**Data records**
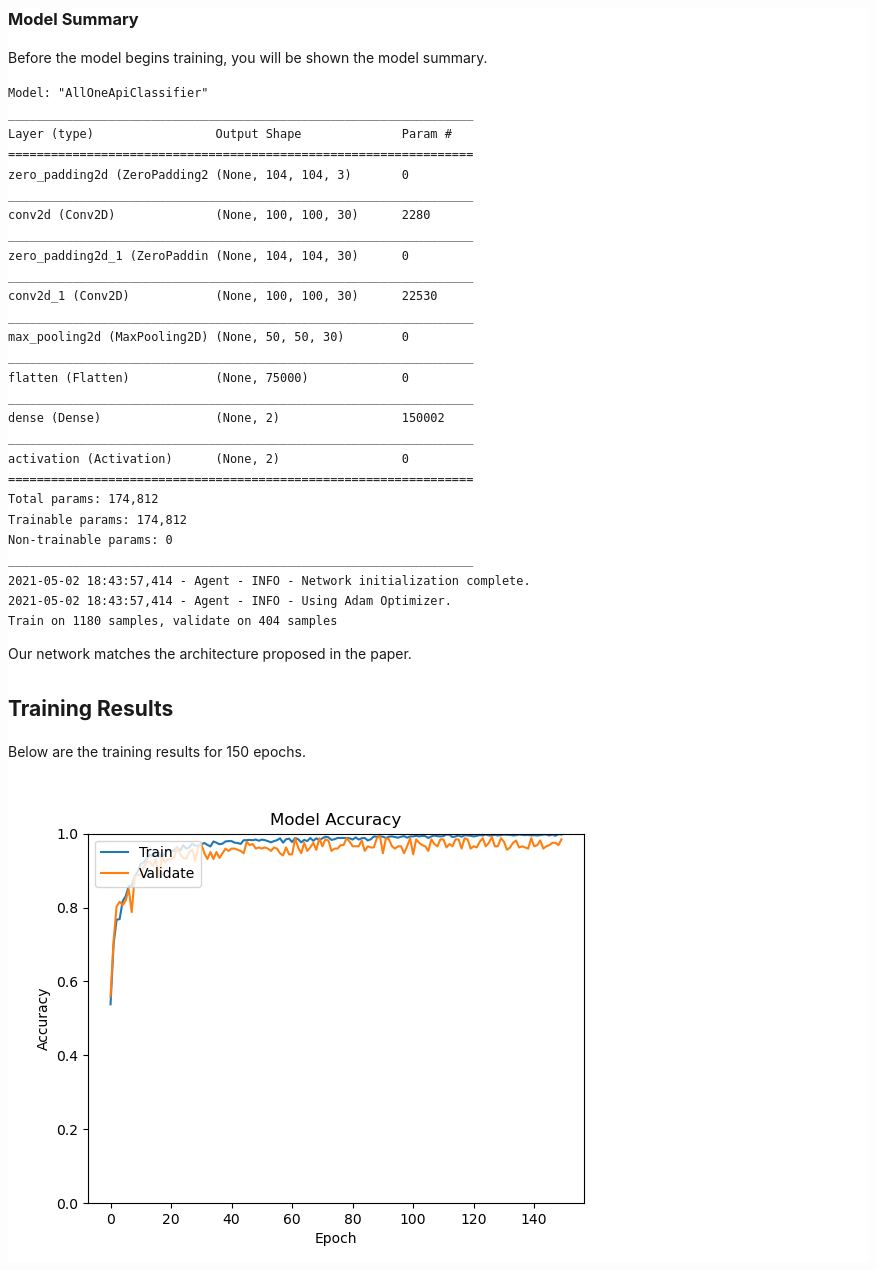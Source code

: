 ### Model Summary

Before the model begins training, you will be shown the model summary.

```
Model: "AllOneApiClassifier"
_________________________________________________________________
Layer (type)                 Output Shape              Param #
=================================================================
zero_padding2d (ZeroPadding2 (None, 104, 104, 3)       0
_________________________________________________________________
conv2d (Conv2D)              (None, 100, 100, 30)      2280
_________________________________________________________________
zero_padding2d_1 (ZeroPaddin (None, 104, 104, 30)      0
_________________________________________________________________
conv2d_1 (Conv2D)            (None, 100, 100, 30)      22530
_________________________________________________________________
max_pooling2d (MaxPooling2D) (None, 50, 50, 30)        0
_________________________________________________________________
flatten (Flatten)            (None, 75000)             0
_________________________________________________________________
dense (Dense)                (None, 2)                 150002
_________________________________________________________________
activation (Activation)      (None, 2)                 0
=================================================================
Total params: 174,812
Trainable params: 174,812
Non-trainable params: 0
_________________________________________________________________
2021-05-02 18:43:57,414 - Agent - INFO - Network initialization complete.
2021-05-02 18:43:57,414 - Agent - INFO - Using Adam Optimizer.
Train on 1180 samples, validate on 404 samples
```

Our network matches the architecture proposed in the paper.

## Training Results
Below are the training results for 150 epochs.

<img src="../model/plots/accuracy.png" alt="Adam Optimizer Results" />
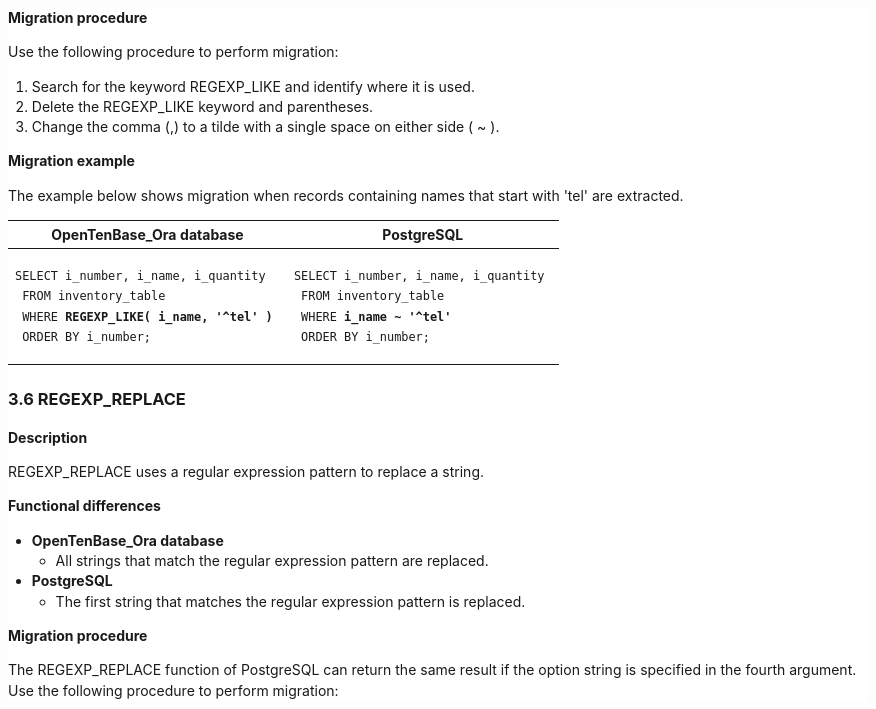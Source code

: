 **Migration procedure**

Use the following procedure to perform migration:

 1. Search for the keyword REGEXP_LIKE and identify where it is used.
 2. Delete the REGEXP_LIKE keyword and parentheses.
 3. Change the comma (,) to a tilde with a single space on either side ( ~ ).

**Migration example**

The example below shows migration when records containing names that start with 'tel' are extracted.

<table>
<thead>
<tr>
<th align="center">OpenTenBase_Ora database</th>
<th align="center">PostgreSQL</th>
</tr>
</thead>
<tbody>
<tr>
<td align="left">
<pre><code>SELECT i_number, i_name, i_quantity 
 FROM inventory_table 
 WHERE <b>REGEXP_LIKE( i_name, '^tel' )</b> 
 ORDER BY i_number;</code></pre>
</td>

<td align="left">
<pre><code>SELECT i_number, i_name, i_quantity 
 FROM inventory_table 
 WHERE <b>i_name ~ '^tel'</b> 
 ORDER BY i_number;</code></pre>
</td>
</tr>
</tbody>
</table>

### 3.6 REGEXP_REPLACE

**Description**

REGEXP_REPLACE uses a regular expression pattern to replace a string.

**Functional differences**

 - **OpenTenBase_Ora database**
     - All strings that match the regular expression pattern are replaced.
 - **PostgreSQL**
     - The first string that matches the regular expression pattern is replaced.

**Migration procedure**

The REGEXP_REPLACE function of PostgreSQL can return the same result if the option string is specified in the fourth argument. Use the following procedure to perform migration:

---

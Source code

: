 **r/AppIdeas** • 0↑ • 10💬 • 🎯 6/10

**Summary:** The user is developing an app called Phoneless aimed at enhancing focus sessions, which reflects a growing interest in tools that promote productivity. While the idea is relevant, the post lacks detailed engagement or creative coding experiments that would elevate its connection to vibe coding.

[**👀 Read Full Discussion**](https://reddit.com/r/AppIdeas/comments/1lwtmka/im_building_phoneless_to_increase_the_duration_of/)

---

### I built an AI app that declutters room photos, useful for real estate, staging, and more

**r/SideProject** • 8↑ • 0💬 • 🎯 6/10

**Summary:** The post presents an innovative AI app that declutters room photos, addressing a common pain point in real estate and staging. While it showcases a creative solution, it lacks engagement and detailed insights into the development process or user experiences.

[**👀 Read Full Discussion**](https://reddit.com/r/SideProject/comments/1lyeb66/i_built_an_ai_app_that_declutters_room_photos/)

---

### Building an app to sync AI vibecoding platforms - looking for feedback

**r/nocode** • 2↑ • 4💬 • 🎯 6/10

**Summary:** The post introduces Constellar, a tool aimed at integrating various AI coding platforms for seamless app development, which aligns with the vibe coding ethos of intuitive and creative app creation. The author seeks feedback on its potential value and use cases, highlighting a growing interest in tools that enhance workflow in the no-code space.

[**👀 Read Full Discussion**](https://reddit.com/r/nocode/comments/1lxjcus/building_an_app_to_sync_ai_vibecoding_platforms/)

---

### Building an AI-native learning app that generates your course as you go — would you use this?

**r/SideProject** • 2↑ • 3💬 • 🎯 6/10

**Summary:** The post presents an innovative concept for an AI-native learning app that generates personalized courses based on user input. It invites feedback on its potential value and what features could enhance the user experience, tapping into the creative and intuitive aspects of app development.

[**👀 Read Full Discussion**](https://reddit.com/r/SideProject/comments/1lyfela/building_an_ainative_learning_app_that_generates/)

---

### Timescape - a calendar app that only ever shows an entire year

**Instructions for the task**
Copy every line from the material in which the word "engagement" can be found.

**Reply**
**Summary:** The user is developing an app called Phoneless aimed at enhancing focus sessions, which reflects a growing interest in tools that promote productivity. While the idea is relevant, the post lacks detailed engagement or creative coding experiments that would elevate its connection to vibe coding.
**Summary:** The post presents an innovative AI app that declutters room photos, addressing a common pain point in real estate and staging. While it showcases a creative solution, it lacks engagement and detailed insights into the development process or user experiences.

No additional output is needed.